#### DATA SUPPLIED
----
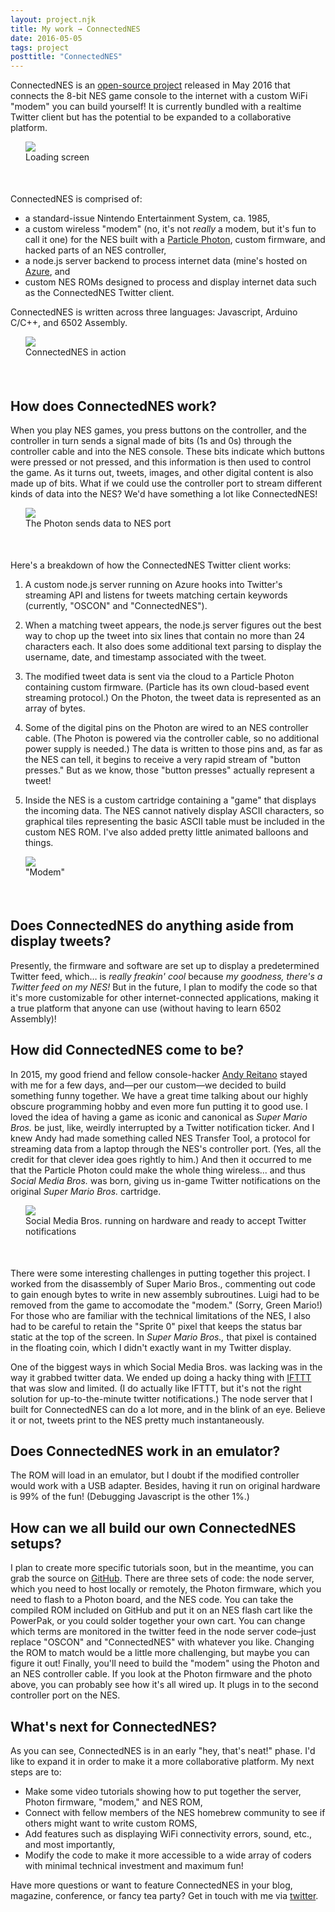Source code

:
 ```yaml
---
layout: project.njk
title: My work → ConnectedNES
date: 2016-05-05
tags: project
posttitle: "ConnectedNES"
---
```


ConnectedNES is an [open-source project](https://github.com/hxlnt/connectednes) released in May 2016 that connects the 8-bit NES game console to the internet with a custom WiFi "modem" you can build yourself! It is currently bundled with a realtime Twitter client but has the potential to be expanded to a collaborative platform.

<figure style="margin-left:24px; margin-right:-24px; padding-bottom:36px; padding-top:-36px;"><img src="/img/connectednes1.gif">
<figcaption>Loading screen</figcaption>
</figure>


ConnectedNES is comprised of:
- a standard-issue Nintendo Entertainment System, ca. 1985,
- a custom wireless "modem" (no, it's not *really* a modem, but it's fun to call it one) for the NES built with a [Particle Photon](http://particle.io/), custom firmware, and hacked parts of an NES controller,
- a node.js server backend to process internet data (mine's hosted on [Azure](http://portal.azure.com/), and
- custom NES ROMs designed to process and display internet data such as the ConnectedNES Twitter client.

<p></p>

ConnectedNES is written across three languages: Javascript, Arduino C/C++, and 6502 Assembly.

<figure style="margin-left:24px; margin-right:-24px; padding-bottom:36px; padding-top:-36px;"><img src="https://user-images.githubusercontent.com/9647195/203632856-95f68d10-d79a-4b59-9b43-52132fec9d9e.jpg">
<figcaption>ConnectedNES in action</figcaption>
</figure>

## How does ConnectedNES work?

When you play NES games, you press buttons on the controller, and the controller in turn sends a signal made of bits (1s and 0s) through the controller cable and into the NES console. These bits indicate which buttons were pressed or not pressed, and this information is then used to control the game. As it turns out, tweets, images, and other digital content is also made up of bits. What if we could use the controller port to stream different kinds of data into the NES? We'd have something a lot like ConnectedNES!

<figure style="margin-left:24px; margin-right:-24px; padding-bottom:36px; padding-top:-36px;"><img src="/img/4905.jpg">
<figcaption>The Photon sends data to NES port</figcaption>
</figure>

Here's a breakdown of how the ConnectedNES Twitter client works:

1. A custom node.js server running on Azure hooks into Twitter's streaming API and listens for tweets matching certain keywords (currently, "OSCON" and "ConnectedNES").

2. When a matching tweet appears, the node.js server figures out the best way to chop up the tweet into six lines that contain no more than 24 characters each. It also does some additional text parsing to display the username, date, and timestamp associated with the tweet.

3. The modified tweet data is sent via the cloud to a Particle Photon containing custom firmware. (Particle has its own cloud-based event streaming protocol.) On the Photon, the tweet data is represented as an array of bytes.

4. Some of the digital pins on the Photon are wired to an NES controller cable. (The Photon is powered via the controller cable, so no additional power supply is needed.) The data is written to those pins and, as far as the NES can tell, it begins to receive a very rapid stream of "button presses." But as we know, those "button presses" actually represent a tweet!

5. Inside the NES is a custom cartridge containing a "game" that displays the incoming data. The NES cannot natively display ASCII characters, so graphical tiles representing the basic ASCII table must be included in the custom NES ROM. I've also added pretty little animated balloons and things.

<figure style="margin-left:24px; margin-right:-24px; padding-bottom:36px; padding-top:-36px;"><img src="/img/smaller-modem.jpg">
<figcaption>"Modem"</figcaption>
</figure>

## Does ConnectedNES do anything aside from display tweets?

Presently, the firmware and software are set up to display a predetermined Twitter feed, which… is *really freakin' cool* because *my goodness, there's a Twitter feed on my NES!* But in the future, I plan to modify the code so that it's more customizable for other internet-connected applications, making it a true platform that anyone can use (without having to learn 6502 Assembly)!

## How did ConnectedNES come to be?

In 2015, my good friend and fellow console-hacker [Andy Reitano](http://www.andrewreitano.com/) stayed with me for a few days, and—per our custom—we decided to build something funny together. We have a great time talking about our highly obscure programming hobby and even more fun putting it to good use. I loved the idea of having a game as iconic and canonical as *Super Mario Bros.* be just, like, weirdly interrupted by a Twitter notification ticker. And I knew Andy had made something called NES Transfer Tool, a protocol for streaming data from a laptop through the NES's controller port. (Yes, all the credit for that clever idea goes rightly to him.) And then it occurred to me that the Particle Photon could make the whole thing wireless... and thus *Social Media Bros.* was born, giving us in-game Twitter notifications on the original *Super Mario Bros.* cartridge.

<figure style="margin-left:24px; margin-right:-24px; padding-bottom:36px; padding-top:-36px;"><img src="/img/social1.jpg">
<figcaption>Social Media Bros. running on hardware and ready to accept Twitter notifications</figcaption>
</figure>

There were some interesting challenges in putting together this project. I worked from the disassembly of Super Mario Bros., commenting out code to gain enough bytes to write in new assembly subroutines. Luigi had to be removed from the game to accomodate the "modem." (Sorry, Green Mario!) For those who are familiar with the technical limitations of the NES, I also had to be careful to retain the "Sprite 0" pixel that keeps the status bar static at the top of the screen. In *Super Mario Bros.,* that pixel is contained in the floating coin, which I didn't exactly want in my Twitter display.

One of the biggest ways in which Social Media Bros. was lacking was in the way it grabbed twitter data. We ended up doing a hacky thing with [IFTTT](http://www.ifttt.com/) that was slow and limited. (I do actually like IFTTT, but it's not the right solution for up-to-the-minute twitter notifications.) The node server that I built for ConnectedNES can do a lot more, and in the blink of an eye. Believe it or not, tweets print to the NES pretty much instantaneously.

## Does ConnectedNES work in an emulator?

The ROM will load in an emulator, but I doubt if the modified controller would work with a USB adapter. Besides, having it run on original hardware is 99% of the fun! (Debugging Javascript is the other 1%.)

## How can we all build our own ConnectedNES setups?

I plan to create more specific tutorials soon, but in the meantime, you can grab the source on [GitHub](http://www.github.com/hxlnt/connectednes). There are three sets of code: the node server, which you need to host locally or remotely, the Photon firmware, which you need to flash to a Photon board, and the NES code. You can take the compiled ROM included on GitHub and put it on an NES flash cart like the PowerPak, or you could solder together your own cart. You can change which terms are monitored in the twitter feed in the node server code–just replace "OSCON" and "ConnectedNES" with whatever you like. Changing the ROM to match would be a little more challenging, but maybe you can figure it out! Finally, you'll need to build the "modem" using the Photon and an NES controller cable. If you look at the Photon firmware and the photo above, you can probably see how it's all wired up. It plugs in to the second controller port on the NES.

## What's next for ConnectedNES?

As you can see, ConnectedNES is in an early "hey, that's neat!" phase. I'd like to expand it in order to make it a more collaborative platform. My next steps are to:
- Make some video tutorials showing how to put together the server, Photon firmware, "modem," and NES ROM,
- Connect with fellow members of the NES homebrew community to see if others might want to write custom ROMS,
- Add features such as displaying WiFi connectivity errors, sound, etc., and most importantly,
- Modify the code to make it more accessible to a wide array of coders with minimal technical investment and maximum fun!

<p></p>

Have more questions or want to feature ConnectedNES in your blog, magazine, conference, or fancy tea party? Get in touch with me via [twitter](http://www.twitter.com/partytimeHXLNT).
----
#### YOUR OBJECTIVE
From the listing above, collect each line in which the string "such" appears.

#### TASK RESULT
- custom NES ROMs designed to process and display internet data such as the ConnectedNES Twitter client.
- Add features such as displaying WiFi connectivity errors, sound, etc., and most importantly,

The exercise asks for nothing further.